▶ [ABOUT THIS TASK] Keep the wording of every entry exactly as it is while leaving the pictures out of your copy.

▶ [INFORMATION GIVEN]
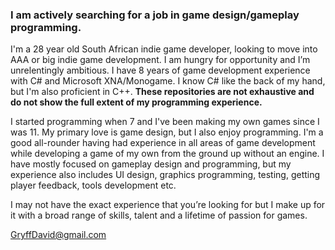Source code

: ### I am actively searching for a job in game design/gameplay programming.
I'm a 28 year old South African indie game developer, looking to move into AAA or big indie game development. I am hungry for opportunity and I’m unrelentingly ambitious. I have 8 years of game development experience with C# and Microsoft XNA/Monogame. I know C# like the back of my hand, but I'm also proficient in C++. **These repositories are not exhaustive and do not show the full extent of my programming experience.**

I started programming when 7 and I've been making my own games since I was 11. My primary love is game design, but I also enjoy programming. I'm a good all-rounder having had experience in all areas of game development while developing a game of my own from the ground up without an engine. I have mostly focused on gameplay design and programming, but my experience also includes UI design, graphics programming, testing, getting player feedback, tools development etc. 

I may not have the exact experience that you’re looking for but I make up for it with a broad range of skills, talent and a lifetime of passion for games.

GryffDavid@gmail.com

<!--
**GryffDavid/gryffdavid** is a ✨ _special_ ✨ repository because its `README.md` (this file) appears on your GitHub profile.

Here are some ideas to get you started:

- 🔭 I’m currently working on ...
- 🌱 I’m currently learning ...
- 👯 I’m looking to collaborate on ...
- 🤔 I’m looking for help with ...
- 💬 Ask me about ...
- 📫 How to reach me: ...
- 😄 Pronouns: ...
- ⚡ Fun fact: ...
-->
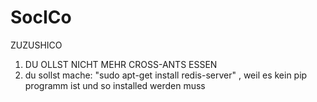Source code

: # SocICo

ZUZUSHICO

1. DU OLLST NICHT MEHR CROSS-ANTS ESSEN
2. du sollst mache: "sudo apt-get install redis-server" , weil es kein pip programm ist und so installed werden muss
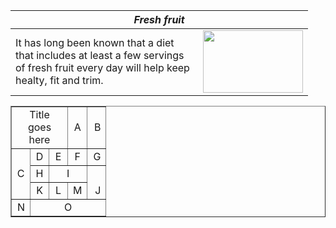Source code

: <!DOCTYPE html>
<html>
	<head>
		<title> Fresh Fruits </title>
	</head>
	<body>
		<table >
			<colgroup>
				<col style="width: 300px" />
				<col style="width: 160px" />
			</colgroup>
			<thead>
				<tr>
					<th colspan="2">
						<em> Fresh fruit </em>
					</th>
				</tr>
			</thead>
			<tbody>
				<tr>
					<td>
						<div> It has long been known that a diet that includes at least a few servings of fresh fruit every day will help keep healty, fit and trim. </div>
					</td>
					<td>
						<img src="Fruits.jpg" width="160" height="100" />
					</td>
				</tr>
			</tbody>
		</table>
	</body>
</html>

<html>
	<head>
		<title> Letter Table </title>
	</head>
	<body>
		<table border="1" style="text-align: center">
			<colgroup>
				<col style="width: 30px" />
				<col style="width: 30px" />
				<col style="width: 30px" />
				<col style="width: 30px" />
				<col style="width: 30px" />
			</colgroup>
			<tr>
				<td colspan="3">Title goes here</td>
				<td>A</td>
				<td style="text-align: right">B</td>
			</tr>
			<tr>
				<td rowspan="3">C</td>
				<td>D</td>
				<td>E</td>
				<td>F</td>
				<td style="text-align: right">G</td>
			</tr>
			<tr>
				<td>H</td>
				<td colspan="2">I</td>
				<td rowspan="2" style="text-align: right; vertical-align: bottom">J</td>
			</tr>
			<tr>
				<td>K</td>
				<td>L</td>
				<td>M</td>
			</tr>
			<tr>
				<td style="text-align: right">N</td>
				<td colspan="4">O</td>
			</tr>
		</table>
	</body>
</html>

▶ [WRITTEN RESPONSE]
Source code

: ### I am actively searching for a job in game design/gameplay programming.
I'm a 28 year old South African indie game developer, looking to move into AAA or big indie game development. I am hungry for opportunity and I’m unrelentingly ambitious. I have 8 years of game development experience with C# and Microsoft XNA/Monogame. I know C# like the back of my hand, but I'm also proficient in C++. **These repositories are not exhaustive and do not show the full extent of my programming experience.**

I started programming when 7 and I've been making my own games since I was 11. My primary love is game design, but I also enjoy programming. I'm a good all-rounder having had experience in all areas of game development while developing a game of my own from the ground up without an engine. I have mostly focused on gameplay design and programming, but my experience also includes UI design, graphics programming, testing, getting player feedback, tools development etc. 

I may not have the exact experience that you’re looking for but I make up for it with a broad range of skills, talent and a lifetime of passion for games.

GryffDavid@gmail.com

<!--
**GryffDavid/gryffdavid** is a ✨ _special_ ✨ repository because its `README.md` (this file) appears on your GitHub profile.

Here are some ideas to get you started:

- 🔭 I’m currently working on ...
- 🌱 I’m currently learning ...
- 👯 I’m looking to collaborate on ...
- 🤔 I’m looking for help with ...
- 💬 Ask me about ...
- 📫 How to reach me: ...
- 😄 Pronouns: ...
- ⚡ Fun fact: ...
-->
Source code

: # SocICo

ZUZUSHICO

1. DU OLLST NICHT MEHR CROSS-ANTS ESSEN
2. du sollst mache: "sudo apt-get install redis-server" , weil es kein pip programm ist und so installed werden muss
Source code

: <!DOCTYPE html>
<html>
	<head>
		<title> Fresh Fruits </title>
	</head>
	<body>
		<table >
			<colgroup>
				<col style="width: 300px" />
				<col style="width: 160px" />
			</colgroup>
			<thead>
				<tr>
					<th colspan="2">
						<em> Fresh fruit </em>
					</th>
				</tr>
			</thead>
			<tbody>
				<tr>
					<td>
						<div> It has long been known that a diet that includes at least a few servings of fresh fruit every day will help keep healty, fit and trim. </div>
					</td>
					<td>
						<img src="Fruits.jpg" width="160" height="100" />
					</td>
				</tr>
			</tbody>
		</table>
	</body>
</html>

<html>
	<head>
		<title> Letter Table </title>
	</head>
	<body>
		<table border="1" style="text-align: center">
			<colgroup>
				<col style="width: 30px" />
				<col style="width: 30px" />
				<col style="width: 30px" />
				<col style="width: 30px" />
				<col style="width: 30px" />
			</colgroup>
			<tr>
				<td colspan="3">Title goes here</td>
				<td>A</td>
				<td style="text-align: right">B</td>
			</tr>
			<tr>
				<td rowspan="3">C</td>
				<td>D</td>
				<td>E</td>
				<td>F</td>
				<td style="text-align: right">G</td>
			</tr>
			<tr>
				<td>H</td>
				<td colspan="2">I</td>
				<td rowspan="2" style="text-align: right; vertical-align: bottom">J</td>
			</tr>
			<tr>
				<td>K</td>
				<td>L</td>
				<td>M</td>
			</tr>
			<tr>
				<td style="text-align: right">N</td>
				<td colspan="4">O</td>
			</tr>
		</table>
	</body>
</html>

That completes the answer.